The General Data Protection Regulation “GDPR” (Reg. EU n. 679/2016) is designed to harmonise personal data protection laws within the EU by shaping a modern and coherent framework for data protection, facilitating its free movement. The text is part of the multilevel and multisectoral regulatory strategy to establish rules for data access and data sharing. It has an extraterritorial application.

The main objective is to foster the free circulation of data, by strengthening individuals’ control over their personal information by introducing important new rights and obligations.

Starting with the adoption of the proclaimed principles of “privacy by default” and “privacy by design”, by which the necessary protection of personal data is pushed to be incorporated into the architecture and use of technologies, innervating the rule on technology, the GDPR develops a risk-based approach. This implies, for instance, that if a processing operation poses a high risk to the rights and freedoms of natural persons, data controllers must provide an impact assessment (so-called “DPIA”) and keep documentation of the processing activities performed.

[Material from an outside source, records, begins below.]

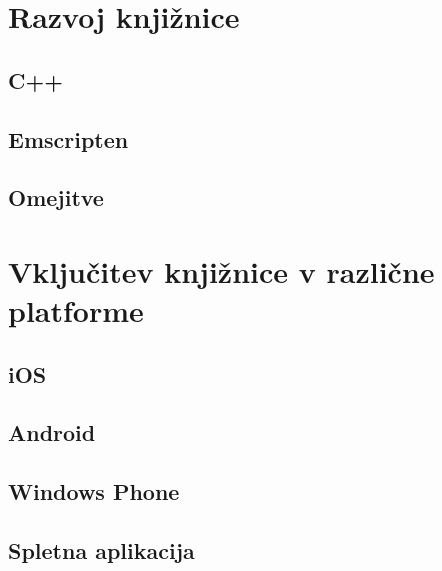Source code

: \chapter{Razvoj knjižnice}
\label{chap:development}

\section{C++}

\section{Emscripten}

\section{Omejitve}

\chapter{Vključitev knjižnice v različne platforme}
\label{chap:cross-platform}

\section{iOS}

\section{Android}

\section{Windows Phone}

\section{Spletna aplikacija}
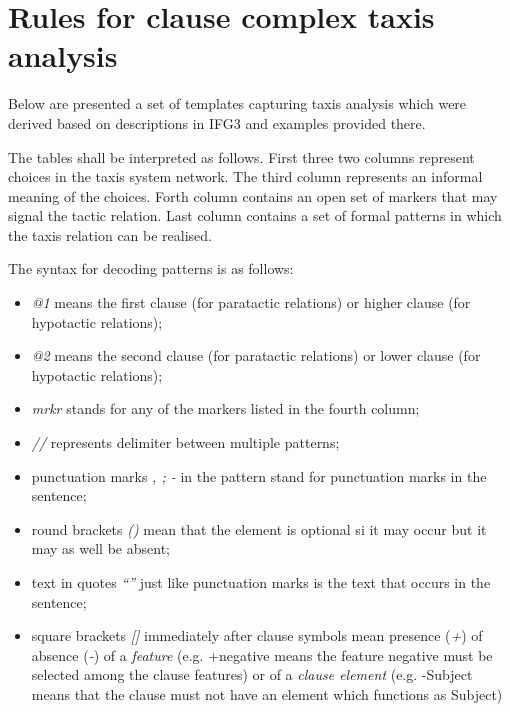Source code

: \chapter{Rules for clause complex taxis analysis}
\label{ch:texis-patterns}
Below are presented a set of templates capturing taxis analysis which were derived based on descriptions in IFG3 \citep{Halliday2004} and examples provided there. 

The tables shall be interpreted as follows. First three two columns represent choices in the taxis system network. The third column represents an informal meaning of the choices. Forth column contains an open set of markers that may signal the tactic relation. Last column contains a set of formal patterns in which the taxis relation can be realised. 

The syntax for decoding patterns is as follows: 
\begin{itemize}
	\item \textit{@1} means the first clause (for paratactic relations) or higher clause (for hypotactic relations); 
	\item \textit{@2} means the second clause (for paratactic relations) or lower clause (for hypotactic relations); 
	\item \textit{mrkr} stands for any of the markers listed in the fourth column;
	\item \textit{//} represents delimiter between multiple patterns;
	\item punctuation marks \textit{, ; -} in the pattern stand for punctuation marks in the sentence;
	\item round brackets \textit{()} mean that the element is optional si it may occur but it may as well be absent;
	\item text in quotes \textit{``''} just like punctuation marks is the text that occurs in the sentence;
	\item square brackets \textit{[]} immediately after clause symbols mean presence (\textit{+}) of absence (\textit{-}) of a \textit{feature} (e.g. +negative means the feature negative must be selected among the clause features) or of a \textit{clause element} (e.g. -Subject means that the clause must not have an element which functions as Subject)
\end{itemize}

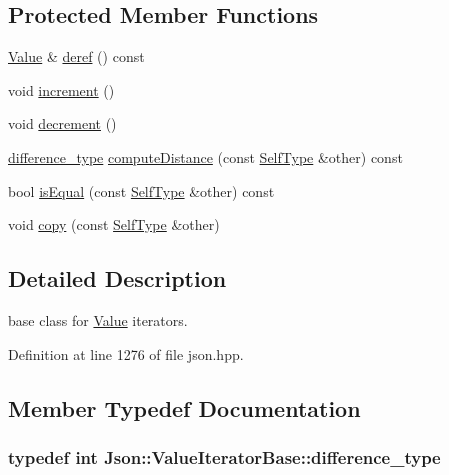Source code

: \subsection*{Protected Member Functions}
\begin{DoxyCompactItemize}
\item 
\hyperlink{class_json_1_1_value}{Value} \& \hyperlink{class_json_1_1_value_iterator_base_a40a20c65abc423a26e3aae68d9a0525c}{deref} () const 
\item 
void \hyperlink{class_json_1_1_value_iterator_base_afe58f9534e1fd2033419fd9fe244551e}{increment} ()
\item 
void \hyperlink{class_json_1_1_value_iterator_base_affc8cf5ff54a9f432cc693362c153fa6}{decrement} ()
\item 
\hyperlink{class_json_1_1_value_iterator_base_a4e44bf8cbd17ec8d6e2c185904a15ebd}{difference\-\_\-type} \hyperlink{class_json_1_1_value_iterator_base_ad6c553b249e89e3dc9933e100ccbe064}{compute\-Distance} (const \hyperlink{class_json_1_1_value_iterator_base_a9d2a940d03ea06d20d972f41a89149ee}{Self\-Type} \&other) const 
\item 
bool \hyperlink{class_json_1_1_value_iterator_base_a21820d6ee564e541bd118b21e4741962}{is\-Equal} (const \hyperlink{class_json_1_1_value_iterator_base_a9d2a940d03ea06d20d972f41a89149ee}{Self\-Type} \&other) const 
\item 
void \hyperlink{class_json_1_1_value_iterator_base_a496e6aba44808433ec5858c178be5719}{copy} (const \hyperlink{class_json_1_1_value_iterator_base_a9d2a940d03ea06d20d972f41a89149ee}{Self\-Type} \&other)
\end{DoxyCompactItemize}


\subsection{Detailed Description}
base class for \hyperlink{class_json_1_1_value}{Value} iterators. 



Definition at line 1276 of file json.\-hpp.



\subsection{Member Typedef Documentation}
\hypertarget{class_json_1_1_value_iterator_base_a4e44bf8cbd17ec8d6e2c185904a15ebd}{
\subsubsection[{difference\-\_\-type}]{\setlength{\rightskip}{0pt plus 5cm}typedef int {\bf Json\-::\-Value\-Iterator\-Base\-::difference\-\_\-type}}}\label{class_json_1_1_value_iterator_base_a4e44bf8cbd17ec8d6e2c185904a15ebd}


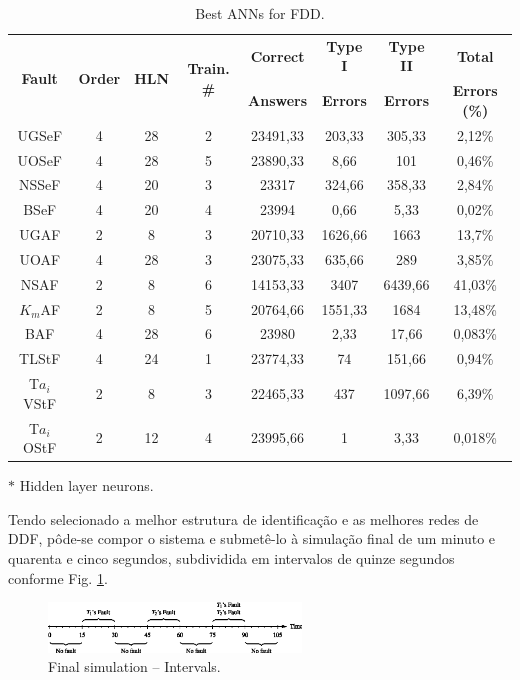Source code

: \documentclass[10pt,fleqn,a4paper]{article}
\begin{document}
\begin{table}[htb]
\centering
\caption{Best ANNs for FDD.}
\label{tab:best_ann}
\begin{threeparttable}
\begin{tabular}{|c|c|c|c|c|c|c|c|}
\hline
\multirow{2}{*}{\bf Fault} &
\multirow{2}{*}{\bf Order} &
\multirow{2}{*}{{\bf HLN}\tnote{$*$}} &
\multirow{2}{*}{\bf Train. \#} &
{\bf Correct} & {\bf Type I} & {\bf Type II} & {\bf Total}\\
& & & & {\bf Answers} & {\bf Errors} & {\bf Errors} & {\bf Errors (\%)}\\
\hline
UGSeF & 4 & 28 & 2 & 23491,33 & 203,33 & 305,33 & 2,12\%\\
\hline
UOSeF & 4 & 28 & 5 & 23890,33 & 8,66 & 101 & 0,46\%\\
\hline
NSSeF & 4 & 20 & 3 & 23317 & 324,66 & 358,33 & 2,84\%\\
\hline
BSeF & 4 & 20 & 4 & 23994 & 0,66 & 5,33 & 0,02\%\\
\hline
UGAF & 2 & 8 & 3 & 20710,33 & 1626,66 & 1663 & 13,7\%\\
\hline
UOAF & 4 & 28 & 3 & 23075,33 & 635,66 & 289 & 3,85\%\\
\hline
{NSAF} & 2 & 8 & 6 & 14153,33 & 3407 & 6439,66 & 41,03\%\\
\hline
$K_m$AF & 2 & 8 & 5 & 20764,66 & 1551,33 & 1684 & 13,48\%\\
\hline
BAF & 4 & 28 & 6 & 23980 & 2,33 & 17,66 & 0,083\%\\
\hline
TLStF & 4 & 24 & 1 & 23774,33 & 74 & 151,66 & 0,94\%\\
\hline
T$a_i$VStF & 2 & 8 & 3 & 22465,33 & 437 & 1097,66 & 6,39\%\\
\hline
T$a_i$OStF & 2 & 12 & 4 & 23995,66 & 1 & 3,33 & 0,018\%\\
\hline
\end{tabular}
\begin{tablenotes}
\item [$*$] Hidden layer neurons.
\end{tablenotes}
\end{threeparttable}
\end{table}

Tendo selecionado a melhor estrutura de identificação e as melhores redes de
DDF, pôde-se compor o sistema e submetê-lo à simulação final de um minuto
e quarenta e cinco segundos, subdividida em intervalos de quinze segundos
conforme Fig. \ref{fig:intervals}.

\begin{figure}[htb]
\centering
    \includegraphics[width=0.6\textwidth]{imgs/intervals}
    \caption{Final simulation -- Intervals.}
    \label{fig:intervals}
\end{figure}
\end{document}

All the innovations contained in the GDPR go along with an opportune and welcome change of perspective that can be summarized in the shift from a static vision to a dynamic one, i.e. from a dimension composed of defined fulfilments, to a logic of choosing the appropriate technical and organisational measures in relation to the specificity of the activity performed. An approach that tries to mitigate risks and ensure an effective and accountable system.


  1. Identify and allocate roles and responsibilities of the internal actors involved in processing. Criterion is the effectiveness of the activity performed.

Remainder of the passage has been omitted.